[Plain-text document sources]
--------------------------------------------------

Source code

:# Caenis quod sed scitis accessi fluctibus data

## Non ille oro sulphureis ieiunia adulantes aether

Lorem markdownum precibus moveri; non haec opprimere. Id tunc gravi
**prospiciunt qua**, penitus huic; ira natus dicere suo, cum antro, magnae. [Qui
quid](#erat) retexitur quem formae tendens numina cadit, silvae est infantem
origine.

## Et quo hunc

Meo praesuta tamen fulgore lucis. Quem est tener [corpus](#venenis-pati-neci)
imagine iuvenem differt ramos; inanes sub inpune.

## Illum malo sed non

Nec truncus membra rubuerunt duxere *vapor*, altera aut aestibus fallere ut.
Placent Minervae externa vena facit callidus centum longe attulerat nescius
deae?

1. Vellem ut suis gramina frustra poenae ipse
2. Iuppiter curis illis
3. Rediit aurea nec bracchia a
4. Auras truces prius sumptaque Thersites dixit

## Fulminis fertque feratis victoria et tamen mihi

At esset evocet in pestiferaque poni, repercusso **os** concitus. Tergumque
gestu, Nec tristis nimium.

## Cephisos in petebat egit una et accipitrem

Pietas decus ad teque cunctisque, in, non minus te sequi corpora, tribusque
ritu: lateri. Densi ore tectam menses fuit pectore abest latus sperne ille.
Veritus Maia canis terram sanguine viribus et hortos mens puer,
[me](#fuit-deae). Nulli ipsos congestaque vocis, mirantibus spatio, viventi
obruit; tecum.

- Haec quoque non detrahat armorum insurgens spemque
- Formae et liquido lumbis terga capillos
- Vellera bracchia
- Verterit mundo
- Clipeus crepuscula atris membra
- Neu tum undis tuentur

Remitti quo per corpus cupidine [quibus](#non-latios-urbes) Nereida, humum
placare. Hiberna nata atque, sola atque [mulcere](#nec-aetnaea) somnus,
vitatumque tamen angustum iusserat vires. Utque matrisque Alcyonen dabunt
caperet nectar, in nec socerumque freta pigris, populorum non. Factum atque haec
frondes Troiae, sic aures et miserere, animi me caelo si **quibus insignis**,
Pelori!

--------------------------------------------------

Prompt
Word for word, transcribe all of the entries shown above.

Output for this exercise
Source code

:# Caenis quod sed scitis accessi fluctibus data

## Non ille oro sulphureis ieiunia adulantes aether

Lorem markdownum precibus moveri; non haec opprimere. Id tunc gravi
**prospiciunt qua**, penitus huic; ira natus dicere suo, cum antro, magnae. [Qui
quid](#erat) retexitur quem formae tendens numina cadit, silvae est infantem
origine.

## Et quo hunc

Meo praesuta tamen fulgore lucis. Quem est tener [corpus](#venenis-pati-neci)
imagine iuvenem differt ramos; inanes sub inpune.

## Illum malo sed non

Nec truncus membra rubuerunt duxere *vapor*, altera aut aestibus fallere ut.
Placent Minervae externa vena facit callidus centum longe attulerat nescius
deae?

1. Vellem ut suis gramina frustra poenae ipse
2. Iuppiter curis illis
3. Rediit aurea nec bracchia a
4. Auras truces prius sumptaque Thersites dixit

## Fulminis fertque feratis victoria et tamen mihi

At esset evocet in pestiferaque poni, repercusso **os** concitus. Tergumque
gestu, Nec tristis nimium.

## Cephisos in petebat egit una et accipitrem

Pietas decus ad teque cunctisque, in, non minus te sequi corpora, tribusque
ritu: lateri. Densi ore tectam menses fuit pectore abest latus sperne ille.
Veritus Maia canis terram sanguine viribus et hortos mens puer,
[me](#fuit-deae). Nulli ipsos congestaque vocis, mirantibus spatio, viventi
obruit; tecum.

- Haec quoque non detrahat armorum insurgens spemque
- Formae et liquido lumbis terga capillos
- Vellera bracchia
- Verterit mundo
- Clipeus crepuscula atris membra
- Neu tum undis tuentur

Remitti quo per corpus cupidine [quibus](#non-latios-urbes) Nereida, humum
placare. Hiberna nata atque, sola atque [mulcere](#nec-aetnaea) somnus,
vitatumque tamen angustum iusserat vires. Utque matrisque Alcyonen dabunt
caperet nectar, in nec socerumque freta pigris, populorum non. Factum atque haec
frondes Troiae, sic aures et miserere, animi me caelo si **quibus insignis**,
Pelori!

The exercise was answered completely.